Preoperative ESI administration did not lead to worsening of disability, function, or pain symptoms in the short-term postoperative period following surgical management of lumbar stenosis. Patients had short term improvements in radicular pain following surgical management of lumbar stenosis, regardless of preoperative ESI administration.
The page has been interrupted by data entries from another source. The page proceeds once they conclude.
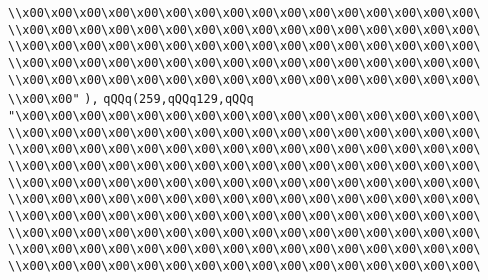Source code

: \verb|\\x00\x00\x00\x00\x00\x00\x00\x00\x00\x00\x00\x00\x00\x00\x00\x00\|\newline
\verb|\\x00\x00\x00\x00\x00\x00\x00\x00\x00\x00\x00\x00\x00\x00\x00\x00\|\newline
\verb|\\x00\x00\x00\x00\x00\x00\x00\x00\x00\x00\x00\x00\x00\x00\x00\x00\|\newline
\verb|\\x00\x00\x00\x00\x00\x00\x00\x00\x00\x00\x00\x00\x00\x00\x00\x00\|\newline
\verb|\\x00\x00\x00\x00\x00\x00\x00\x00\x00\x00\x00\x00\x00\x00\x00\x00\|\newline
\verb|\\x00\x00"|\newline
\verb|),|\newline
\verb|qQQq(259,qQQq129,qQQq|\newline
\verb|"\x00\x00\x00\x00\x00\x00\x00\x00\x00\x00\x00\x00\x00\x00\x00\x00\|\newline
\verb|\\x00\x00\x00\x00\x00\x00\x00\x00\x00\x00\x00\x00\x00\x00\x00\x00\|\newline
\verb|\\x00\x00\x00\x00\x00\x00\x00\x00\x00\x00\x00\x00\x00\x00\x00\x00\|\newline
\verb|\\x00\x00\x00\x00\x00\x00\x00\x00\x00\x00\x00\x00\x00\x00\x00\x00\|\newline
\verb|\\x00\x00\x00\x00\x00\x00\x00\x00\x00\x00\x00\x00\x00\x00\x00\x00\|\newline
\verb|\\x00\x00\x00\x00\x00\x00\x00\x00\x00\x00\x00\x00\x00\x00\x00\x00\|\newline
\verb|\\x00\x00\x00\x00\x00\x00\x00\x00\x00\x00\x00\x00\x00\x00\x00\x00\|\newline
\verb|\\x00\x00\x00\x00\x00\x00\x00\x00\x00\x00\x00\x00\x00\x00\x00\x00\|\newline
\verb|\\x00\x00\x00\x00\x00\x00\x00\x00\x00\x00\x00\x00\x00\x00\x00\x00\|\newline
\verb|\\x00\x00\x00\x00\x00\x00\x00\x00\x00\x00\x00\x00\x00\x00\x00\x00\|\newline
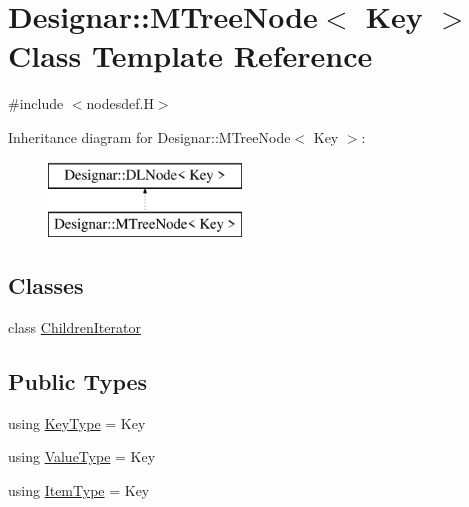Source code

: \hypertarget{class_designar_1_1_m_tree_node}{}\section{Designar\+:\+:M\+Tree\+Node$<$ Key $>$ Class Template Reference}
\label{class_designar_1_1_m_tree_node}


{\ttfamily \#include $<$nodesdef.\+H$>$}

Inheritance diagram for Designar\+:\+:M\+Tree\+Node$<$ Key $>$\+:\begin{figure}[H]
\begin{center}
\leavevmode
\includegraphics[height=2.000000cm]{class_designar_1_1_m_tree_node}
\end{center}
\end{figure}
\subsection*{Classes}
\begin{DoxyCompactItemize}
\item 
class \hyperlink{class_designar_1_1_m_tree_node_1_1_children_iterator}{Children\+Iterator}
\end{DoxyCompactItemize}
\subsection*{Public Types}
\begin{DoxyCompactItemize}
\item 
using \hyperlink{class_designar_1_1_m_tree_node_ad45f6141e36722448b45aecde08761a0}{Key\+Type} = Key
\item 
using \hyperlink{class_designar_1_1_m_tree_node_a0f65c3ec41fb24ab7764c01cd949d6be}{Value\+Type} = Key
\item 
using \hyperlink{class_designar_1_1_m_tree_node_aa649a0376eb81e3da0f4dcbd36871b4b}{Item\+Type} = Key
\end{DoxyCompactItemize}
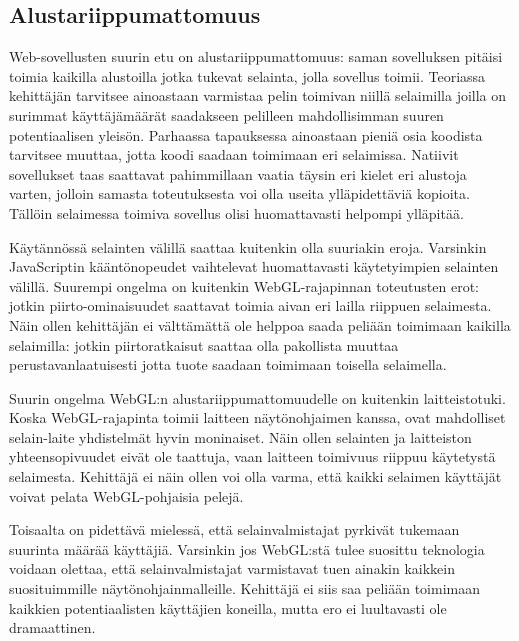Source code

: \subsection{Alustariippumattomuus}
\label{sec_platforms}

Web-sovellusten suurin etu on alustariippumattomuus: saman sovelluksen pitäisi toimia kaikilla alustoilla jotka tukevat selainta, jolla sovellus toimii. Teoriassa kehittäjän tarvitsee ainoastaan varmistaa pelin toimivan niillä selaimilla joilla on surimmat käyttäjämäärät saadakseen pelilleen mahdollisimman suuren potentiaalisen yleisön. Parhaassa tapauksessa ainoastaan pieniä osia koodista tarvitsee muuttaa, jotta koodi saadaan toimimaan eri selaimissa. Natiivit sovellukset taas saattavat pahimmillaan vaatia täysin eri kielet eri alustoja varten, jolloin samasta toteutuksesta voi olla useita ylläpidettäviä kopioita. Tällöin selaimessa toimiva sovellus olisi huomattavasti helpompi ylläpitää.

Käytännössä selainten välillä saattaa kuitenkin olla suuriakin eroja. Varsinkin JavaScriptin kääntönopeudet vaihtelevat huomattavasti käytetyimpien selainten välillä\cite{hoetzlein}. Suurempi ongelma on kuitenkin WebGL-rajapinnan toteutusten erot: jotkin piirto-ominaisuudet saattavat toimia aivan eri lailla riippuen selaimesta\cite{voutilainen}. Näin ollen kehittäjän ei välttämättä ole helppoa saada peliään toimimaan kaikilla selaimilla: jotkin piirtoratkaisut saattaa olla pakollista muuttaa perustavanlaatuisesti jotta tuote saadaan toimimaan toisella selaimella.

Suurin ongelma WebGL:n alustariippumattomuudelle on kuitenkin laitteistotuki. Koska WebGL-rajapinta toimii laitteen näytönohjaimen kanssa, ovat mahdolliset selain-laite yhdistelmät hyvin moninaiset. Näin ollen selainten ja laitteiston yhteensopivuudet eivät ole taattuja, vaan laitteen toimivuus riippuu käytetystä selaimesta\cite{mozillaBlacklist}\cite{webgl_supported}. Kehittäjä ei näin ollen voi olla varma, että kaikki selaimen käyttäjät voivat pelata WebGL-pohjaisia pelejä.

Toisaalta on pidettävä mielessä, että selainvalmistajat pyrkivät tukemaan suurinta määrää käyttäjiä. Varsinkin jos WebGL:stä tulee suosittu teknologia voidaan olettaa, että selainvalmistajat varmistavat tuen ainakin kaikkein suosituimmille näytönohjainmalleille. Kehittäjä ei siis saa peliään toimimaan kaikkien potentiaalisten käyttäjien koneilla, mutta ero ei luultavasti ole dramaattinen.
腰椎管狭窄症在成年人群中很常见。腰椎硬膜外类固醇注射(ESI)常用于这种疾病的治疗,但其疗效证据相互矛盾。先前的研究表明,在该人群中,脊柱手术前进行ESI会对术后结果产生负面影响。我们进行了一项回顾性研究,以更深入地了解术前ESI对腰椎管狭窄症手术治疗后术后结果的影响。
我们的目的是确定术前ESI如何影响腰椎管狭窄症手术治疗后的术后结果。
回顾性队列研究,涉及95例接受腰椎管狭窄症手术治疗的患者(39例在术前接受ESI,56例未接受)。将术前接受ESI的患者数据与未接受术前ESI的患者数据进行比较。
机构。
不适用。
患者报告结果测量信息系统(PROMIS)评分、视觉模拟量表(VAS)疼痛评分、Oswestry功能障碍指数(ODI)、颈部功能障碍指数(NDI)。
在基线(手术时),与非ESI组相比,ESI组的ODI、PROMIS疼痛、PROMIS疼痛干扰、VAS腿部疼痛和较低的PROMIS身体功能显著更高,但在PROMIS满意度、VAS背部疼痛和NDI方面无显著差异。术后3个月,ESI组和非ESI组的VAS背部疼痛、VAS腿部疼痛、PROMIS疼痛和ODI均较基线评分显著降低。术后3个月,ESI组的PROMIS疼痛改善程度大于非ESI组。
术前ESI给药在腰椎管狭窄症手术治疗后的短期术后期间不会导致残疾、功能或疼痛症状恶化。无论术前是否进行ESI给药,患者在腰椎管狭窄症手术治疗后神经根性疼痛均有短期改善。